Prof Bello goes on to list a number of other reasons “for the extremely high degree of compliance to public health advisories”. These include the high personal hygiene habits of Thai people and past successful public health campaigns, such as the population control and anti-AIDS campaigns of the 1980s and 1990s, the Magic Eyes Bangkok clean-up campaign and the universal health care campaign initiated by former Prime Minister Thaksin Shinawatra, who was ousted in a military coup in 2006.

However, he warns, “all this may give the impression of a conformist society marked by a high degree of consensus. That is not the case.”

In fact, Prof Bello says, Thailand is a turbulent society rent by social conflict. Massive street protests marked the period from around 2004 to 2014, as populists and conservatives struggled for political control of the country. Today, a military-dominated pro-royalist government rules, but conflict is not far from the surface. This history of social conflict makes the high degree of consensus in the area of public health even more remarkable. Indeed, public health is one of the few non-politicized areas of social life, and public health authorities enjoy a degree of trust and confidence that other state authorities — and certainly high profile political leaders — do not have.”

Prof Bello adds, “Coercive measures have not been absent during the lockdown period, with some people arrested, indicted, or threatened with arrest under laws and directives that included the government’s Emergency Decree to deal with Covid 19. According to a recent Amnesty International report, three activists have been indicted for their staging peaceful protests, while several organizations marking the sixth anniversary of the May 2014 coup against the Yingluck Shinawatra were reportedly harassed. The report also mentions the arrest and indictment of an artist who posted on Facebook that were no health checks at Bangkok’s Suvarnabhumi Airport upon his arrival in March.
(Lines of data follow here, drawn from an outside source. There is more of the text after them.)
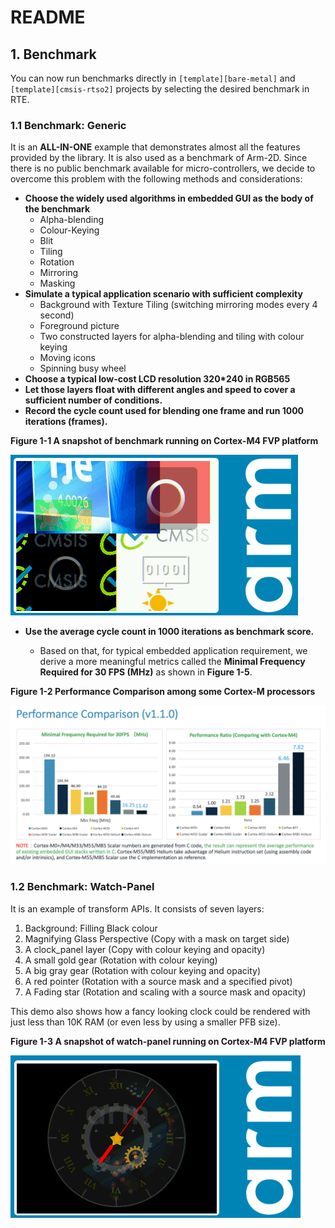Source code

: # README



## 1. Benchmark 

You can now run benchmarks directly in `[template][bare-metal]` and `[template][cmsis-rtso2]` projects by selecting the desired benchmark in RTE.

### 1.1 Benchmark: Generic

It is an **ALL-IN-ONE** example that demonstrates almost all the features provided by the library. It is also used as a benchmark of Arm-2D. Since there is no public benchmark available for micro-controllers, we decide to overcome this problem with the following methods and considerations:

- **Choose the widely used algorithms in embedded GUI as the body of the benchmark**
  - Alpha-blending
  - Colour-Keying
  - Blit
  - Tiling
  - Rotation
  - Mirroring
  - Masking
- **Simulate a typical application scenario with sufficient complexity**
  - Background with Texture Tiling (switching mirroring modes every 4 second)
  - Foreground picture 
  - Two constructed layers for alpha-blending and tiling with colour keying
  - Moving icons
  - Spinning busy wheel
- **Choose a typical low-cost LCD resolution 320*240 in RGB565**
- **Let those layers float with different angles and speed to cover a sufficient number of conditions.**
- **Record the cycle count used for blending one frame and run 1000 iterations (frames).** 



**Figure 1-1 A snapshot of benchmark running on Cortex-M4 FVP platform**

![](../documentation/pictures/benchmark.png) 



- **Use the average cycle count in 1000 iterations as benchmark score.**

  - Based on that, for typical embedded application requirement, we derive a more meaningful metrics called the **Minimal Frequency Required for 30 FPS (MHz)** as shown in **Figure 1-5**. 

  

**Figure 1-2 Performance Comparison among some Cortex-M processors**

![image-20210318225839820](../documentation/pictures/TopReadme_1_6_2_b.png)



### 1.2 Benchmark: Watch-Panel

It is an example of transform APIs. It consists of seven layers:

1. Background: Filling Black colour
2. Magnifying Glass Perspective (Copy with a mask on target side)
3. A clock_panel layer (Copy with colour keying and opacity)
4. A small gold gear (Rotation with colour keying)
5. A big gray gear (Rotation with colour keying and opacity)
6. A red pointer (Rotation with a source mask and a specified pivot)
7. A Fading star (Rotation and scaling with a source mask and opacity)

This demo also shows how a fancy looking clock could be rendered with just less than 10K RAM (or even less by using a smaller PFB size). 

**Figure 1-3  A snapshot of watch-panel running on Cortex-M4 FVP platform**

![watch-panel](../documentation/pictures/watch-panel.png)  
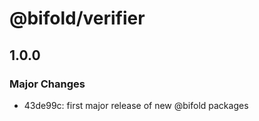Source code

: # @bifold/verifier

## 1.0.0

### Major Changes

- 43de99c: first major release of new @bifold packages
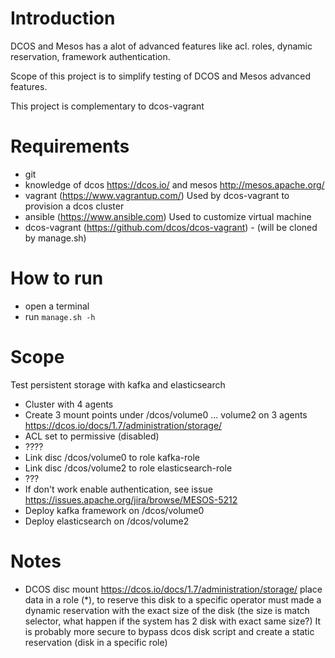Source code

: # Introduction

DCOS and Mesos has a alot of advanced features like acl. roles, dynamic reservation, framework authentication.

Scope of this project is to simplify testing of DCOS and Mesos advanced features.


This project is complementary to dcos-vagrant

# Requirements

- git
- knowledge of dcos https://dcos.io/ and mesos http://mesos.apache.org/
- vagrant (https://www.vagrantup.com/) Used by dcos-vagrant to provision a dcos cluster
- ansible (https://www.ansible.com) Used to customize virtual machine
- dcos-vagrant (https://github.com/dcos/dcos-vagrant) - (will be cloned by manage.sh)

# How to run
- open a terminal
- run `manage.sh -h`

# Scope

Test persistent storage with kafka and elasticsearch

- Cluster with 4 agents
- Create 3 mount points under /dcos/volume0 ... volume2 on 3 agents https://dcos.io/docs/1.7/administration/storage/
- ACL set to permissive (disabled)
- ????
- Link disc /dcos/volume0 to role kafka-role
- Link disc /dcos/volume2 to role elasticsearch-role
- ???
- If don't work enable authentication, see issue https://issues.apache.org/jira/browse/MESOS-5212
- Deploy kafka framework on /dcos/volume0
- Deploy elasticsearch on /dcos/volume2

# Notes
- DCOS disc mount https://dcos.io/docs/1.7/administration/storage/ place data in a role (*), to reserve this disk to a specific operator
must made a dynamic reservation with the exact size of the disk (the size is match selector, what happen if the system has 2 disk with exact same size?)
It is probably more secure to bypass dcos disk script and create a static reservation (disk in a specific role)
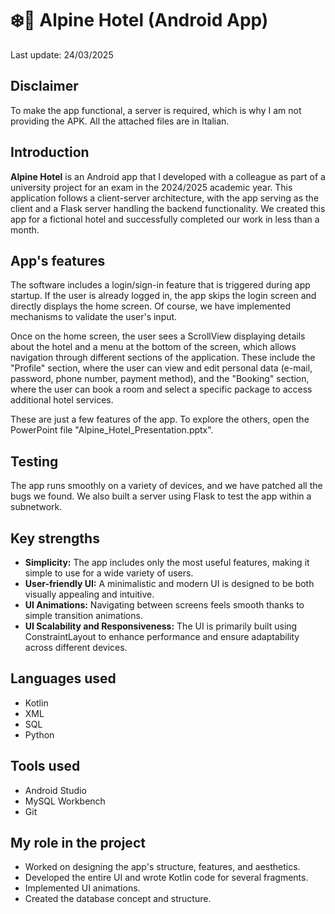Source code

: # ❄️📲 Alpine Hotel (Android App)
Last update: 24/03/2025
## Disclaimer
To make the app functional, a server is required, which is why I am not providing the APK. All the attached files are in Italian.
## Introduction
**Alpine Hotel** is an Android app that I developed with a colleague as part of a university project for an exam in the 2024/2025 academic year. This application follows a client-server architecture, with the app serving as the client and a Flask server handling the backend functionality.
We created this app for a fictional hotel and successfully completed our work in less than a month.
## App's features
The software includes a login/sign-in feature that is triggered during app startup. If the user is already logged in, the app skips the login screen and directly displays the home screen. Of course, we have implemented mechanisms to validate the user's input.

Once on the home screen, the user sees a ScrollView displaying details about the hotel and a menu at the bottom of the screen, which allows navigation through different sections of the application. These include the "Profile" section, where the user can view and edit personal data (e-mail, password, phone number, payment method), and the "Booking" section, where the user can book a room and select a specific package to access additional hotel services.

These are just a few features of the app. To explore the others, open the PowerPoint file "Alpine_Hotel_Presentation.pptx".
## Testing
The app runs smoothly on a variety of devices, and we have patched all the bugs we found. We also built a server using Flask to test the app within a subnetwork.
## Key strengths
- **Simplicity:** The app includes only the most useful features, making it simple to use for a wide variety of users.
- **User-friendly UI:** A minimalistic and modern UI is designed to be both visually appealing and intuitive.
- **UI Animations:** Navigating between screens feels smooth thanks to simple transition animations.
- **UI Scalability and Responsiveness:** The UI is primarily built using ConstraintLayout to enhance performance and ensure adaptability across different devices.
## Languages used
- Kotlin
- XML
- SQL
- Python
## Tools used
- Android Studio
- MySQL Workbench
- Git
## My role in the project
- Worked on designing the app's structure, features, and aesthetics.
- Developed the entire UI and wrote Kotlin code for several fragments.
- Implemented UI animations.
- Created the database concept and structure.
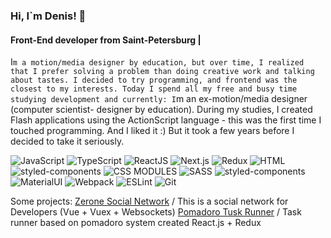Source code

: ### Hi, I`m Denis! 👋
#### Front-End developer from Saint-Petersburg |
I`m a motion/media designer by education, but over time, I realized that I prefer solving a problem than doing creative work and talking about tastes. I decided to try programming, and frontend was the closest to my interests. Today I spend all my free and busy time studying development and currently:
I`m an ex-motion/media designer (computer scientist- designer by education). During my studies, I created Flash applications using the ActionScript language - this was the first time I touched programming. And I liked it :) But it took a few years before I decided to take it seriously.


![JavaScript](https://img.shields.io/badge/-JavaScript-0D1117?style=for-the-badge&logo=JavaScript)
![TypeScript](https://img.shields.io/badge/-TypeScript-0D1117?style=for-the-badge&logo=TypeScript)
![ReactJS](https://img.shields.io/badge/-ReactJS-0D1117?style=for-the-badge&logo=React)
![Next.js](https://img.shields.io/badge/-Next.js-0D1117?style=for-the-badge&logo=Next.js)
![Redux](https://img.shields.io/badge/-Redux-0D1117?style=for-the-badge&logo=Redux)
![HTML](https://img.shields.io/badge/-HTML-0D1117?style=for-the-badge&logo=html5)
![styled-components](https://img.shields.io/badge/-Styled_Component-0D1117?style=for-the-badge&logo=styled%20components)
![CSS MODULES](https://img.shields.io/badge/-CSS_Modules-0D1117?style=for-the-badge&logo=css3)
![SASS](https://img.shields.io/badge/-SASS-0D1117?style=for-the-badge&logo=sass)
![styled-components](https://img.shields.io/badge/-StyledComponent-0D1117?style=for-the-badge&logo=styled%20components)
![MaterialUI](https://img.shields.io/badge/-MaterialUI-0D1117?style=for-the-badge&logo=materialui)
![Webpack](https://img.shields.io/badge/-Webpack-0D1117?style=for-the-badge&logo=Webpack)
![ESLint](https://img.shields.io/badge/-ESLint-0D1117?style=for-the-badge&logo=ESLint)
![Git](https://img.shields.io/badge/-Git-0D1117?style=for-the-badge&logo=Git)



Some projects:
[Zerone Social Network](https://github.com/Chuchoss/SocialNetwork--Vue.js) / This is a social network for Developers (Vue + Vuex + Websockets)
[Pomadoro Tusk Runner](https://github.com/Chuchoss/SocialNetwork--Vue.js) / Task runner based on pomadoro system created React.js + Redux 



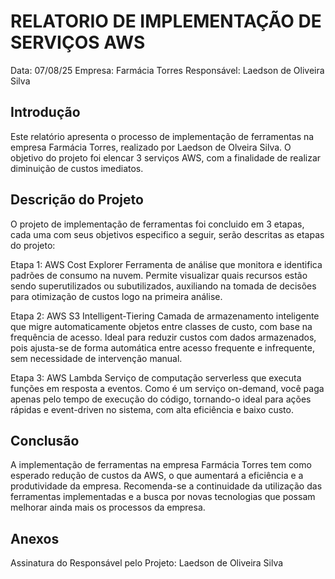 # RELATORIO DE IMPLEMENTAÇÃO DE SERVIÇOS AWS
Data: 07/08/25
Empresa: Farmácia Torres
Responsável: Laedson de Oliveira Silva

## Introdução
Este relatório apresenta o processo de implementação de ferramentas na empresa Farmácia Torres, realizado por Laedson de Olveira Silva. O objetivo do projeto foi elencar 3 serviços AWS, com a finalidade de realizar diminuição de custos imediatos.

## Descrição do Projeto
O projeto de implementação de ferramentas foi concluido em 3 etapas, cada uma com seus objetivos especifico a seguir, serão descritas as etapas do projeto:

Etapa 1:
AWS Cost Explorer
Ferramenta de análise que monitora e identifica padrões de consumo na nuvem.
Permite visualizar quais recursos estão sendo superutilizados ou subutilizados, auxiliando na tomada de decisões para otimização de custos logo na primeira análise.

Etapa 2: 
AWS S3 Intelligent-Tiering
Camada de armazenamento inteligente que migre automaticamente objetos entre classes de custo, com base na frequência de acesso.
Ideal para reduzir custos com dados armazenados, pois ajusta-se de forma automática entre acesso frequente e infrequente, sem necessidade de intervenção manual.

Etapa 3: 
AWS Lambda
Serviço de computação serverless que executa funções em resposta a eventos.
Como é um serviço on-demand, você paga apenas pelo tempo de execução do código, tornando-o ideal para ações rápidas e event-driven no sistema, com alta eficiência e baixo custo.


## Conclusão
A implementação de ferramentas na empresa Farmácia Torres tem como esperado redução de custos da AWS, o que aumentará a eficiência e a produtividade da empresa. Recomenda-se a continuidade da utilização das ferramentas implementadas e a busca por novas tecnologias que possam melhorar ainda mais os processos da empresa.

## Anexos
Assinatura do Responsável pelo Projeto:
Laedson de Oliveira Silva
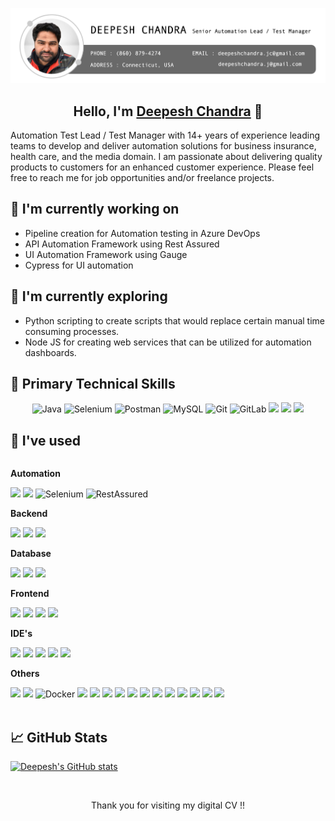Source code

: <p align="center">
  <a href="https://www.linkedin.com/in/deepesh-chandra-61683143/" target="_blank" rel="noreferrer">
    <img src="https://github.com/deepesh1511/dc-digital-cv/blob/main/profile-title-deepesh.png" alt="My banner">
  </a>
</p>

<h2 align="center">Hello, I'm <a href="[https://www.linkedin.com/in/kiranm23/](https://www.linkedin.com/in/deepesh-chandra-61683143/)" target="_blank" rel="noreferrer">Deepesh Chandra</a> 👋</h2>

<p>Automation Test Lead / Test Manager with 14+ years of experience leading teams to develop and deliver automation solutions for business insurance, health care, and the media domain. I am passionate about delivering quality products to customers for an enhanced customer experience. Please feel free to reach me for job opportunities and/or freelance projects.</p>


## 🌱 I'm currently working on

- Pipeline creation for Automation testing in Azure DevOps
- API Automation Framework using Rest Assured
- UI Automation Framework using Gauge
- Cypress for UI automation
  

## 🔭 I'm currently exploring

- Python scripting to create scripts that would replace certain manual time consuming processes.
- Node JS for creating web services that can be utilized for automation dashboards.


## 💼 Primary Technical Skills

<p align="center">
  <img src="https://img.shields.io/badge/Java-007396?style=for-the-badge&logo=java&logoColor=white" alt="Java">
  <img src="https://img.shields.io/badge/Selenium-43B02A?style=for-the-badge&logo=selenium&logoColor=white" alt="Selenium">
  <img src="https://img.shields.io/badge/Postman-FF6C37?style=for-the-badge&logo=postman&logoColor=white" alt="Postman">
  <img src="https://img.shields.io/badge/MySQL-4479A1?style=for-the-badge&logo=mysql&logoColor=white" alt="MySQL">
  <img src="https://img.shields.io/badge/Git-F05032?style=for-the-badge&logo=git&logoColor=white" alt="Git">
  <img src="https://img.shields.io/badge/GitLab-FCA121?style=for-the-badge&logo=gitlab&logoColor=white" alt="GitLab">
  <img src="https://img.shields.io/badge/Jenkins-D24939?style=for-the-badge&logo=Jenkins&logoColor=white">
  <img src="https://img.shields.io/badge/Cypress-17202C?style=for-the-badge&logo=cypress&logoColor=white">
  <img src="https://img.shields.io/badge/azure-%230072C6.svg?style=for-the-badge&logo=microsoftazure&logoColor=white">
</p>

## 🔨 I've used
<div style="display:flex; flex-direction:column; align-items:flex-start;">
  <!-- Automation -->
    <p><strong>Automation</strong></p>
    <div>
        <img src="https://img.shields.io/badge/Playwright-45ba4b?style=for-the-badge&logo=Playwright&logoColor=white">
      <img src="https://img.shields.io/badge/Cypress-17202C?style=for-the-badge&logo=cypress&logoColor=white">
        <img src="https://img.shields.io/badge/Selenium-43B02A?style=for-the-badge&logo=selenium&logoColor=white" alt="Selenium">
        <img src="https://img.shields.io/badge/RestAssured-green" alt="RestAssured">
    </div>
    <!-- Backend -->
    <p><strong>Backend</strong></p>
    <div>
        <img src="https://img.shields.io/badge/Java-007396?style=for-the-badge&logo=Java&logoColor=white">
        <img src="https://img.shields.io/badge/Node%20js-339933?style=for-the-badge&logo=nodedotjs&logoColor=white">
        <img src="hhttps://img.shields.io/badge/JavaScript-323330?style=for-the-badge&logo=javascript&logoColor=F7DF1E">
    </div>
    <!-- Database -->
    <p><strong>Database</strong></p>
    <div>
        <img src="https://img.shields.io/badge/oracle-F80000?style=for-the-badge&logo=oracle&logoColor=white"> 
        <img src="https://img.shields.io/badge/mysql-4479A1?style=for-the-badge&logo=mysql&logoColor=white"> 
        <img src="https://img.shields.io/badge/MongoDB-4EA94B?style=for-the-badge&logo=mongodb&logoColor=white">
    </div>
    <!-- Frontend -->
    <p><strong>Frontend</strong></p>
    <div>
        <img src="https://img.shields.io/badge/HTML5-E34F26?style=for-the-badge&logo=html5&logoColor=white"> 
        <img src="https://img.shields.io/badge/CSS3-1572B6?style=for-the-badge&logo=css3&logoColor=white"> 
        <img src="https://img.shields.io/badge/javascript-F7DF1E?style=flat-square&logo=javascript&logoColor=black"> 
        <img src="https://img.shields.io/badge/React-20232A?style=for-the-badge&logo=react&logoColor=61DAFB">
    </div>
  <!-- IDE -->
    <p><strong>IDE's</strong></p>
    <div>
            <img src="https://img.shields.io/badge/Eclipse-2C2255?style=for-the-badge&logo=eclipse&logoColor=white">
            <img src="https://img.shields.io/badge/IntelliJ_IDEA-000000.svg?style=for-the-badge&logo=intellij-idea&logoColor=white">
            <img src="https://img.shields.io/badge/PyCharm-000000.svg?&style=for-the-badge&logo=PyCharm&logoColor=white">
            <img src="https://img.shields.io/badge/VSCode-0078D4?style=for-the-badge&logo=visual%20studio%20code&logoColor=white">
            <img src="https://img.shields.io/badge/Visual_Studio-5C2D91?style=for-the-badge&logo=visual%20studio&logoColor=white">
    </div>
    <!-- Others -->
    <p><strong>Others</strong></p>
    <div>
        <img src="https://img.shields.io/badge/npm-CB3837?style=for-the-badge&logo=npm&logoColor=white">
        <img src="https://img.shields.io/badge/NuGet-004880?style=for-the-badge&logo=nuget&logoColor=white">
        <img src="https://img.shields.io/badge/Docker-2496ED?style=for-the-badge&logo=docker&logoColor=white" alt="Docker">
      <img src="https://img.shields.io/badge/Swagger-85EA2D?style=for-the-badge&logo=Swagger&logoColor=white">
      <img src="https://img.shields.io/badge/json-5E5C5C?style=for-the-badge&logo=json&logoColor=white">
      <img src="https://img.shields.io/badge/Python-FFD43B?style=for-the-badge&logo=python&logoColor=blue">
      <img src="https://img.shields.io/badge/prettier-1A2C34?style=for-the-badge&logo=prettier&logoColor=F7BA3E">
      <img src="https://img.shields.io/badge/SonarLint-CB2029?style=for-the-badge&logo=sonarlint&logoColor=white">
      <img src="https://img.shields.io/badge/Miro-F7C922?style=for-the-badge&logo=Miro&logoColor=050036">
      <img src="https://img.shields.io/badge/Grafana-F2F4F9?style=for-the-badge&logo=grafana&logoColor=orange&labelColor=F2F4F9">
      <img src="https://img.shields.io/badge/Kibana-005571?style=for-the-badge&logo=Kibana&logoColor=white">
      <img src="https://img.shields.io/badge/Jira-0052CC?style=for-the-badge&logo=Jira&logoColor=white">
      <img src="https://img.shields.io/badge/TeamCity-000000?style=for-the-badge&logo=TeamCity&logoColor=white">
      <img src="https://img.shields.io/badge/github%20actions-%232671E5.svg?style=for-the-badge&logo=githubactions&logoColor=white">
      <img src="https://img.shields.io/badge/yaml-%23ffffff.svg?style=for-the-badge&logo=yaml&logoColor=151515">
  </div>
</div>
</br>

## 📈 GitHub Stats 
[![Deepesh's GitHub stats](https://github-readme-stats.vercel.app/api?username=deepesh1511&include_all_commits=true&show_icons=true&theme=cobalt)](https://github.com/deepesh1511/github-readme-stats)

<br/>
<p align="center">Thank you for visiting my digital CV !!</p>
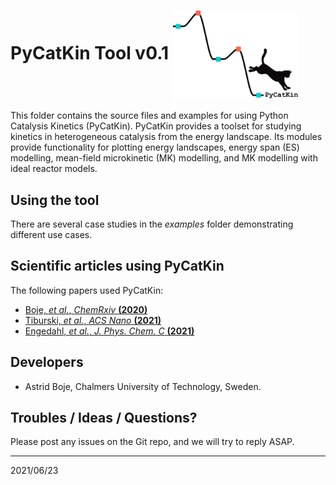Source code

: # PyCatKin Tool v0.1 <img align="center" src="https://github.com/aab64/PyCatKin/blob/master/docs/_static/avatar.png" width="200"/>

This folder contains the source files and examples for using Python Catalysis Kinetics (PyCatKin). PyCatKin provides a toolset for studying kinetics in heterogeneous catalysis from the energy landscape. Its modules provide functionality for plotting energy landscapes, energy span (ES) modelling, mean-field microkinetic (MK) modelling, and MK modelling with ideal reactor models. 

## Using the tool

There are several case studies in the *examples* folder demonstrating different use cases. 

## Scientific articles using PyCatKin

The following papers used PyCatKin:

- [Boje, *et al.*, *ChemRxiv* **(2020)**](https://doi.org/10.26434/chemrxiv.13118420.v2)  
- [Tiburski, *et al.*, *ACS Nano* **(2021)**](https://pubs.acs.org/doi/10.1021/acsnano.1c01537)  
- [Engedahl, *et al.*, *J. Phys. Chem. C* **(2021)**](TBC)  

## Developers

- Astrid Boje, Chalmers University of Technology, Sweden.

## Troubles / Ideas / Questions?

Please post any issues on the Git repo, and we will try to reply ASAP.


---  
2021/06/23
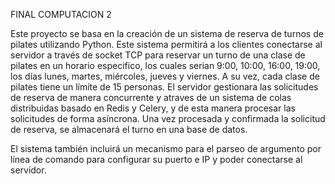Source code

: FINAL COMPUTACION 2

Este proyecto se basa en la creación de un sistema de reserva de turnos de pilates utilizando Python. Este sistema permitirá a los clientes conectarse al servidor a través de socket TCP para reservar un turno de una clase de pilates en un horario especifico, los cuales serian 9:00, 10:00, 16:00, 19:00, los días lunes, martes, miércoles, jueves y viernes. A su vez, cada clase de pilates tiene un límite de 15 personas. El servidor gestionara las solicitudes de reserva de manera concurrente y atraves de un sistema de colas distribuidas basado en Redis y Celery, y de esta manera procesar las solicitudes de forma asíncrona. Una vez procesada y confirmada la solicitud de reserva, se almacenará el turno en una base de datos.

El sistema también incluirá un mecanismo para el parseo de argumento por línea de comando para configurar su puerto e IP y poder conectarse al servidor.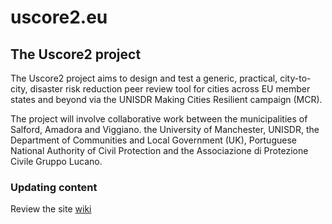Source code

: # uscore2.eu

## The Uscore2 project

The Uscore2 project aims to design and test a generic, practical, city-to-city, disaster risk reduction peer review tool for cities across EU member states and beyond via the UNISDR Making Cities Resilient campaign (MCR).

The project will involve collaborative work between the municipalities of Salford, Amadora and Viggiano. the University of Manchester, UNISDR, the Department of Communities and Local Government (UK), Portuguese National Authority of Civil Protection and the Associazione di Protezione Civile Gruppo Lucano.

### Updating content

Review the site [wiki](https://github.com/uscore2/uscore2.github.io/wiki/Editing-content-(Syntax))
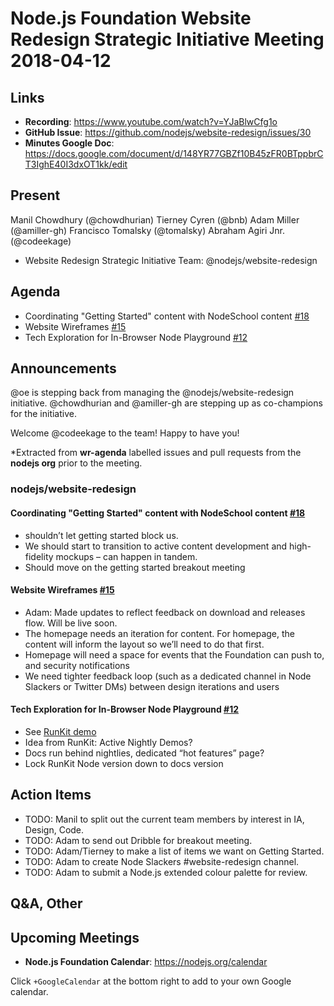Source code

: # Node.js Foundation Website Redesign Strategic Initiative Meeting 2018-04-12

## Links

* **Recording**: https://www.youtube.com/watch?v=YJaBlwCfg1o
* **GitHub Issue**: https://github.com/nodejs/website-redesign/issues/30
* **Minutes Google Doc**: https://docs.google.com/document/d/148YR77GBZf10B45zFR0BTppbrCT3IghE40I3dxOT1kk/edit

## Present
Manil Chowdhury (@chowdhurian)
Tierney Cyren (@bnb)
Adam Miller (@amiller-gh)
Francisco Tomalsky (@tomalsky)
Abraham Agiri Jnr. (@codeekage)

* Website Redesign Strategic Initiative Team: @nodejs/website-redesign

## Agenda

* Coordinating "Getting Started" content with NodeSchool content [#18](https://github.com/nodejs/website-redesign/issues/18)
* Website Wireframes [#15](https://github.com/nodejs/website-redesign/issues/15)
* Tech Exploration for In-Browser Node Playground [#12](https://github.com/nodejs/website-redesign/issues/12)

## Announcements

@oe is stepping back from managing the @nodejs/website-redesign initiative. @chowdhurian and @amiller-gh are stepping up as co-champions for the initiative.

Welcome @codeekage to the team! Happy to have you!

*Extracted from **wr-agenda** labelled issues and pull requests from the **nodejs org** prior to the meeting.

### nodejs/website-redesign

#### Coordinating "Getting Started" content with NodeSchool content [#18](https://github.com/nodejs/website-redesign/issues/18)
* shouldn’t let getting started block us.
* We should start to transition to active content development and high-fidelity mockups – can happen in tandem.
* Should move on the getting started breakout meeting

#### Website Wireframes [#15](https://github.com/nodejs/website-redesign/issues/15)
* Adam: Made updates to reflect feedback on download and releases flow. Will be live soon.
* The homepage needs an iteration for content. For homepage, the content will inform the layout so we’ll need to do that first.
* Homepage will need a space for events that the Foundation can push to, and security notifications
* We need tighter feedback loop (such as a dedicated channel in Node Slackers or Twitter DMs) between design iterations and users

#### Tech Exploration for In-Browser Node Playground [#12](https://github.com/nodejs/website-redesign/issues/12)

* See [RunKit demo](http://nodejs-org-runkit-demo.com/)
* Idea from RunKit: Active Nightly Demos?
* Docs run behind nightlies, dedicated “hot features” page?
* Lock RunKit Node version down to docs version

## Action Items

* TODO: Manil to split out the current team members by interest in IA, Design, Code.
* TODO: Adam to send out Dribble for breakout meeting.
* TODO: Adam/Tierney to make a list of items we want on Getting Started.
* TODO: Adam to create Node Slackers #website-redesign channel.
* TODO: Adam to submit a Node.js extended colour palette for review.

## Q&A, Other

## Upcoming Meetings

* **Node.js Foundation Calendar**: https://nodejs.org/calendar

Click `+GoogleCalendar` at the bottom right to add to your own Google calendar.

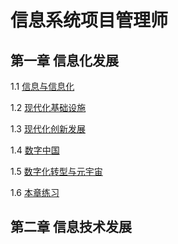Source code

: # 信息系统项目管理师

## 第一章 信息化发展

1.1 [信息与信息化](./1.信息化发展/1.信息与信息化.md)

1.2 [现代化基础设施](./1.信息化发展/2.现代化基础设施.md)

1.3 [现代化创新发展](./1.信息化发展/3.现代化创新发展.md)

1.4 [数字中国](./1.信息化发展/4.数字中国.md)

1.5 [数字化转型与元宇宙](./1.信息化发展/5.数字化转型与元宇宙.md)

1.6 [本章练习](./1.信息化发展/6.本章练习.md)

## 第二章 信息技术发展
It is unlikely that these events made a contribution to the successful campaign against the pandemic. Indeed, with the widespread publicity they elicited, it is more likely that they detracted from the public health authorities’ effort to build national unity against Covid 19.”

He concludes by flagging what he calls the Thai “Recipe”. This “recipe” was not one of authoritarian politicians dictating from above and whipping people in line with coercive measures. Rather, he says, “what really made the difference was voluntary compliance of citizens and the voluntary service of hundreds of thousands of grassroots public health activists that built on a history of successful public health campaigns and institutions that were founded on cooperation between the public health authorities and civil society.

“The lesson of Thailand for the world is that a good public health system with popular legitimacy really makes a difference in times of crisis.”